Insights on Aggregation of Hen Egg-White Lysozyme from Raman Spectroscopy and MD Simulations
Divya Chalapathi,
Amrendra Kumar,
Pratik Behera,
Shijulal Nelson Sathi,
Rajaram Swaminathan,
Chandrabhas Narayana
Affiliations
Divya Chalapathi
Chemistry and Physics of Materials Unit, School of Advanced Materials, Jawaharlal Nehru Centre for Advanced Scientific Research, Bengaluru 560064, India
Amrendra Kumar
Department of Bioscience and Bioengineering, Indian Institute of Technology-Guwahati, North Amingaon, Guwahati 781039, India
Pratik Behera
Transdisciplinary Biology Program, Rajiv Gandhi Centre for Biotechnology, Thycaud Post, Poojapura, Thiruvananthapuram 695014, India
Shijulal Nelson Sathi
Transdisciplinary Biology Program, Rajiv Gandhi Centre for Biotechnology, Thycaud Post, Poojapura, Thiruvananthapuram 695014, India
Rajaram Swaminathan
Department of Bioscience and Bioengineering, Indian Institute of Technology-Guwahati, North Amingaon, Guwahati 781039, India
Chandrabhas Narayana
Chemistry and Physics of Materials Unit, School of Advanced Materials, Jawaharlal Nehru Centre for Advanced Scientific Research, Bengaluru 560064, India
Protein misfolding and aggregation play a significant role in several neurodegenerative diseases. In the present work, the spontaneous aggregation of hen egg-white lysozyme (HEWL) in an alkaline pH 12.2 at an ambient temperature was studied to obtain molecular insights. The time-dependent changes in spectral peaks indicated the formation of β sheets and their effects on the backbone and amino acids during the aggregation process. Introducing iodoacetamide revealed the crucial role of intermolecular disulphide bonds amidst monomers in the aggregation process. These findings were corroborated by Molecular Dynamics (MD) simulations and protein-docking studies.
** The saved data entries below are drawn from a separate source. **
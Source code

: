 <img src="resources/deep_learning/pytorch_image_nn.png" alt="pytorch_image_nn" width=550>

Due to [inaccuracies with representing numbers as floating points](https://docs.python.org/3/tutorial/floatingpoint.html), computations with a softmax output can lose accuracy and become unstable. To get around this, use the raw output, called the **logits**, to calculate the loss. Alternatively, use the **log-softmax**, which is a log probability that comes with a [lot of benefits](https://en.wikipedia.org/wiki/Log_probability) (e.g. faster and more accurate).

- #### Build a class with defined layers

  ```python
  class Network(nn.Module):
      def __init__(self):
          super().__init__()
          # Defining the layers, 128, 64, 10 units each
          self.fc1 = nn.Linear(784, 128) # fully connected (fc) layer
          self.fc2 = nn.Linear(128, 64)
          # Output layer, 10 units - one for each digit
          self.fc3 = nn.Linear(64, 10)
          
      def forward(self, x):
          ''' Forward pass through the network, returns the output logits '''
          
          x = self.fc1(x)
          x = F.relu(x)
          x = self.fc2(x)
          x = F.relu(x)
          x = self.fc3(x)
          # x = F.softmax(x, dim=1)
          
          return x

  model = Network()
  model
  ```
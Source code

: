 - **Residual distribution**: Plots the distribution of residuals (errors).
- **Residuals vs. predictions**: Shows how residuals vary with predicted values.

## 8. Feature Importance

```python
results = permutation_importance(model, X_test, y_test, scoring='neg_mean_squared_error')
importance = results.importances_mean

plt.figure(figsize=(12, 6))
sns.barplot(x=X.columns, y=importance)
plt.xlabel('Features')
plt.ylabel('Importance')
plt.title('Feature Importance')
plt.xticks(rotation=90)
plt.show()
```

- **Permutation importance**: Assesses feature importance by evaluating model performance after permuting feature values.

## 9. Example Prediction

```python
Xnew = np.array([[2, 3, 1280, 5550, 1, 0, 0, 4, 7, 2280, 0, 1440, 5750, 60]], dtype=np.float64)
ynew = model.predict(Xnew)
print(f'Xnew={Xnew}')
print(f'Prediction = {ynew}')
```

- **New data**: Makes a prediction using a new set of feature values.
MD simulations helped establish and visualize the unfolding of the proteins when exposed to an alkaline pH. Protein docking revealed a preferential dimer formation between the HEWL monomers at pH 12.2 compared with the neutral pH. The combination of Raman spectroscopy and MD simulations is a powerful tool to study protein aggregation mechanisms.